Britain's Deliveroo said it would quit the Netherlands after failing to gain a strong local position, as it reported a larger pre-tax loss in "challenging market conditions" in the first half.
The food delivery company, which slashed its full-year revenue outlook last month after a sharp slowdown in its second quarter, reported a pre-tax loss of £147 million in the first half compared to a £95 million loss a year ago.
Deliveroo, which competes with Just Eat Takeaway and Uber Eats, said the Netherlands accounted for 1% of its gross transaction value (GTV), and a "disproportionate" amount of investment would be needed to improve its market position.
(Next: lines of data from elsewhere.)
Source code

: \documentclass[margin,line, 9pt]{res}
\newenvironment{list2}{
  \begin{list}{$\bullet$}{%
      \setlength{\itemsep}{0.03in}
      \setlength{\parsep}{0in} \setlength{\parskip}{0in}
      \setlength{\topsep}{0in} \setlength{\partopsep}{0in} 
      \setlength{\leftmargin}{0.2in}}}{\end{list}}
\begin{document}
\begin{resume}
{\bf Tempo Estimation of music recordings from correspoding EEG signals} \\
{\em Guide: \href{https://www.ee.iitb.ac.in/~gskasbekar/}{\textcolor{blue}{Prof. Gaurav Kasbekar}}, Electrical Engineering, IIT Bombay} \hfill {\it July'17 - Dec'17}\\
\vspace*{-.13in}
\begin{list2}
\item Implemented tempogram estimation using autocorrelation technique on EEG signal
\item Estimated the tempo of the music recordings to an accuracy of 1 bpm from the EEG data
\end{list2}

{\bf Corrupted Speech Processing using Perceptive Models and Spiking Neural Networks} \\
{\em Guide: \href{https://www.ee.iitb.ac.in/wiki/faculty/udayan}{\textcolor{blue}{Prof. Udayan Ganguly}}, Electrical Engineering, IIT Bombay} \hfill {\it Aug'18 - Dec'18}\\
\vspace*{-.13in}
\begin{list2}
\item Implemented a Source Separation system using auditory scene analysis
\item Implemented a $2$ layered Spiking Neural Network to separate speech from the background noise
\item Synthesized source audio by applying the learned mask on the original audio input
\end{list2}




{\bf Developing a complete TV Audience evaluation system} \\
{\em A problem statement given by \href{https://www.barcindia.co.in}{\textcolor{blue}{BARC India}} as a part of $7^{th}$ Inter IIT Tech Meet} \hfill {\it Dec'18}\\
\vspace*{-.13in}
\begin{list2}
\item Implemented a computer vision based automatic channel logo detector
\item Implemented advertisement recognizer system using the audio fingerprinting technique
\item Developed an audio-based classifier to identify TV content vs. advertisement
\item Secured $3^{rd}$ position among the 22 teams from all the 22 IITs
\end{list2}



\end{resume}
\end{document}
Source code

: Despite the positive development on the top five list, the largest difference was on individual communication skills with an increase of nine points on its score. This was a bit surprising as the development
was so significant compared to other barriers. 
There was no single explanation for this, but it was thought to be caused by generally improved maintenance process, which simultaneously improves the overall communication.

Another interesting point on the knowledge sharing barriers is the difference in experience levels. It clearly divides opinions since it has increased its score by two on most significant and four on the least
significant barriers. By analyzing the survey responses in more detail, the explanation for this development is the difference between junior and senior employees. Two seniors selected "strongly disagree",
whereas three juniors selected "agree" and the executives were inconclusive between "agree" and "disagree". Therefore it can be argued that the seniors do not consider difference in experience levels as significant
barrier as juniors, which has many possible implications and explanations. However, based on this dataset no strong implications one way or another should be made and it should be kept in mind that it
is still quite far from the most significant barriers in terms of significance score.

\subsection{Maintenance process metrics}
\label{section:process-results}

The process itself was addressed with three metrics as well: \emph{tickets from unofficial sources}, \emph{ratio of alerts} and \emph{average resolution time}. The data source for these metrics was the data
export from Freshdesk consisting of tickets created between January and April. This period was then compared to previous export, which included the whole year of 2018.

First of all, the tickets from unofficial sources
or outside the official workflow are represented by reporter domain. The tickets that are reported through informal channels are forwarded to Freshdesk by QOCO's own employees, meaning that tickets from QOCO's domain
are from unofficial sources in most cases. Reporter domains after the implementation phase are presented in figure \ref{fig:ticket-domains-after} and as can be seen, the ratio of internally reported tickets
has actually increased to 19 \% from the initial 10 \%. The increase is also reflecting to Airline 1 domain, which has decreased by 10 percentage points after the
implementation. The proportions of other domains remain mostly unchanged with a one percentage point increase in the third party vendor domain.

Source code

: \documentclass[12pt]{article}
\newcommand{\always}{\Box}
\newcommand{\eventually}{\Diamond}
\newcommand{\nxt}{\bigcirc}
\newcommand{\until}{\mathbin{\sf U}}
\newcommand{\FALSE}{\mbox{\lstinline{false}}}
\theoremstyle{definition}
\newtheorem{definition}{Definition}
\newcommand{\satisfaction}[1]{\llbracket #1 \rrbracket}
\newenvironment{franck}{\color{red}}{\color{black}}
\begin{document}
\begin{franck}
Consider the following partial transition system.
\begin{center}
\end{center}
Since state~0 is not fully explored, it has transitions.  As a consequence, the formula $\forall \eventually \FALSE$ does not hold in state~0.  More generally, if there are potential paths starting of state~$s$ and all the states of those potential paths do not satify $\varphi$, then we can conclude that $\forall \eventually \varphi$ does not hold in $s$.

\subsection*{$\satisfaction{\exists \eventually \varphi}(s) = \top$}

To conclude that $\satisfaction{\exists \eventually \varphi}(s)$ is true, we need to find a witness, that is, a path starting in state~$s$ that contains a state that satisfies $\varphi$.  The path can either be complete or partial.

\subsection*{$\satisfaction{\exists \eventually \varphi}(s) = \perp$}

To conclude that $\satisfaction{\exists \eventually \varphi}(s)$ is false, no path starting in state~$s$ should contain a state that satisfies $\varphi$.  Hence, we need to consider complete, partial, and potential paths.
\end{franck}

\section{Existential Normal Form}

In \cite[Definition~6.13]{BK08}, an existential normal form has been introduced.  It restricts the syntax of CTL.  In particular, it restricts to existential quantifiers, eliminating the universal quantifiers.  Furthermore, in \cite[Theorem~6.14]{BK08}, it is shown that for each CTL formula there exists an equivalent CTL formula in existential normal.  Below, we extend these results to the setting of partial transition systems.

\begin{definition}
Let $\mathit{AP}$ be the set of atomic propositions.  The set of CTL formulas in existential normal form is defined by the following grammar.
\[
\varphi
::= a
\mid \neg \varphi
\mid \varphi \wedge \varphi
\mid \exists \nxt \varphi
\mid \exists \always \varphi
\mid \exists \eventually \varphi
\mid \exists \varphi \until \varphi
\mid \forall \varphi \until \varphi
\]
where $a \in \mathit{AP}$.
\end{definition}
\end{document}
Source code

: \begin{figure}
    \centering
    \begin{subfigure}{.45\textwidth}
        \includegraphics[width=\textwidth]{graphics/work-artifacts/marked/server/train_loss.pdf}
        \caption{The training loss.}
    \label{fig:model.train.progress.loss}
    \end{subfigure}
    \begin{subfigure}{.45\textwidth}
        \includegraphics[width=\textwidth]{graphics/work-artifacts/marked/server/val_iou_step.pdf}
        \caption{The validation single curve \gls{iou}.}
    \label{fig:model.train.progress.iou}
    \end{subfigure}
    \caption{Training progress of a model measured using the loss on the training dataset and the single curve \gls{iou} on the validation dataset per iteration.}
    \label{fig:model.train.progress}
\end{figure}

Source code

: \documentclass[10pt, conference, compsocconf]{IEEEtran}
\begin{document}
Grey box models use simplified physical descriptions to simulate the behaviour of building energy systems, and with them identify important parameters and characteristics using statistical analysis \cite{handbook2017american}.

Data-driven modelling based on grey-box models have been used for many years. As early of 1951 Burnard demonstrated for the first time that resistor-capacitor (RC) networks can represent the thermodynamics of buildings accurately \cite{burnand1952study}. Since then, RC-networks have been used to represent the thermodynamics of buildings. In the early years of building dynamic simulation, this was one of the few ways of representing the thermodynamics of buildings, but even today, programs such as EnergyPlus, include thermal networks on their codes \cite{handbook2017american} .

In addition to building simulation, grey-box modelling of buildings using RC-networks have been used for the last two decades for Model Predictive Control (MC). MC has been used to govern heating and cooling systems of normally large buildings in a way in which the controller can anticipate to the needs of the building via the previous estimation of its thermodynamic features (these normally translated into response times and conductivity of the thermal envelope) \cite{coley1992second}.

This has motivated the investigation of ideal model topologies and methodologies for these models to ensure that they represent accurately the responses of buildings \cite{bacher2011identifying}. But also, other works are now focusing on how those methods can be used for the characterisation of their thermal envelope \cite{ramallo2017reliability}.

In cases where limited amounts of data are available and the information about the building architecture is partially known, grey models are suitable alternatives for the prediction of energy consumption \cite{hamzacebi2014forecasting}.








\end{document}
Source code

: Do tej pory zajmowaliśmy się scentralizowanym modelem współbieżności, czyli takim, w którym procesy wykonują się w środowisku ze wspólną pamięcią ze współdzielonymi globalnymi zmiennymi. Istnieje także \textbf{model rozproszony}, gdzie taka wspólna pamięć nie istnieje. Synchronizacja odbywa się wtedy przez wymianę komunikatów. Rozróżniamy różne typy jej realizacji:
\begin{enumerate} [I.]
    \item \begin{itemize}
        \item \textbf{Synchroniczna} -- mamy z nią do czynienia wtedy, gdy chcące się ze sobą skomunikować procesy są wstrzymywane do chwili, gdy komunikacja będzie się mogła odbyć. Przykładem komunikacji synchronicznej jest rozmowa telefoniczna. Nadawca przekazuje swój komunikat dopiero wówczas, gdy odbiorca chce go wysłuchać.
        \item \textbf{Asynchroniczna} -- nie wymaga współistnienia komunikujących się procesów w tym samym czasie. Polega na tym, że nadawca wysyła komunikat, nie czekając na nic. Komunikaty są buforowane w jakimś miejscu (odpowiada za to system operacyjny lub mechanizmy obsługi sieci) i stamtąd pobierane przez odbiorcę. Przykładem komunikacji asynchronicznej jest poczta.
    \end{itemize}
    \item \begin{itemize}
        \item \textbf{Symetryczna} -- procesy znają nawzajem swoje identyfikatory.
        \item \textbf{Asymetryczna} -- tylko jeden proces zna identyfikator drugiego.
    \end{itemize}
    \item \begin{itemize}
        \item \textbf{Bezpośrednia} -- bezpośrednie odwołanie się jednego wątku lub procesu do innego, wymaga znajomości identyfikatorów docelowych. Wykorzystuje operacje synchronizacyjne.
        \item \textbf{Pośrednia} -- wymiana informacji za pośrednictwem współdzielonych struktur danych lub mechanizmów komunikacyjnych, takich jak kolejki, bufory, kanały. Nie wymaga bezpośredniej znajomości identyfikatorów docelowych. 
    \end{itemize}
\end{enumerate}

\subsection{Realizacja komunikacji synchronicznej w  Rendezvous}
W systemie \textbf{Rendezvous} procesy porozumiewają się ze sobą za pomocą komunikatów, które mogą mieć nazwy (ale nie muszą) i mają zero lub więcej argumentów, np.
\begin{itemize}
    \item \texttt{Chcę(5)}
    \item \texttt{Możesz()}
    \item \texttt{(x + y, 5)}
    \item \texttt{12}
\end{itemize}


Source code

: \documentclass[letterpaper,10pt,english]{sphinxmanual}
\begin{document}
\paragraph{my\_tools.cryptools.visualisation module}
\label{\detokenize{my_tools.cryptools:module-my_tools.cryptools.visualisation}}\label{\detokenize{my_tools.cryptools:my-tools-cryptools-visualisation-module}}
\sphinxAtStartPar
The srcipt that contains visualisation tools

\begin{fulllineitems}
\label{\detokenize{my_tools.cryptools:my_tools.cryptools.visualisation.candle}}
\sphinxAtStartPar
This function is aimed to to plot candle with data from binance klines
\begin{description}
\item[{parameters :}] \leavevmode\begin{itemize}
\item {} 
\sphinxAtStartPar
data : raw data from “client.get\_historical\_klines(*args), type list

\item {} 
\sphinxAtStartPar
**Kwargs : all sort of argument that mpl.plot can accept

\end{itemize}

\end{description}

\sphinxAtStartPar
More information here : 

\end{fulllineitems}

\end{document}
It said it was working towards a potential date for the final day of operations towards the end of November.
The company, which has added McDonald's to its platform in Britain, its largest market, cut its full-year GTV growth forecast to 4-12% versus its previous forecast of 15-25% last month.
It said on Wednesday 10 August that GTV growth had slowed from 12% in its first-quarter to 2% in its second, "reflecting the impact of increased consumer headwinds".
Founder and chief executive Will Shu said he was committed to delivering profitable growth and reaching the milestone of profitability on the adjusted core earnings level.
"So far in 2022, we have made good progress delivering on our profitability plan, despite increased consumer headwinds and slowing growth during the period," he said.
"We remain confident in our ability to adapt financially to any further changes in the macroeconomic environment."
In December 2021, The Amsterdam Appeals Court upheld a ruling that Deliveroo must pay its couriers as employees, rather than as independent contractors as the company had argued.
Solicitor General Advice
In June, the Solicitor General advised the Supreme Court to uphold the appeals ruling. A decision is due by year-end.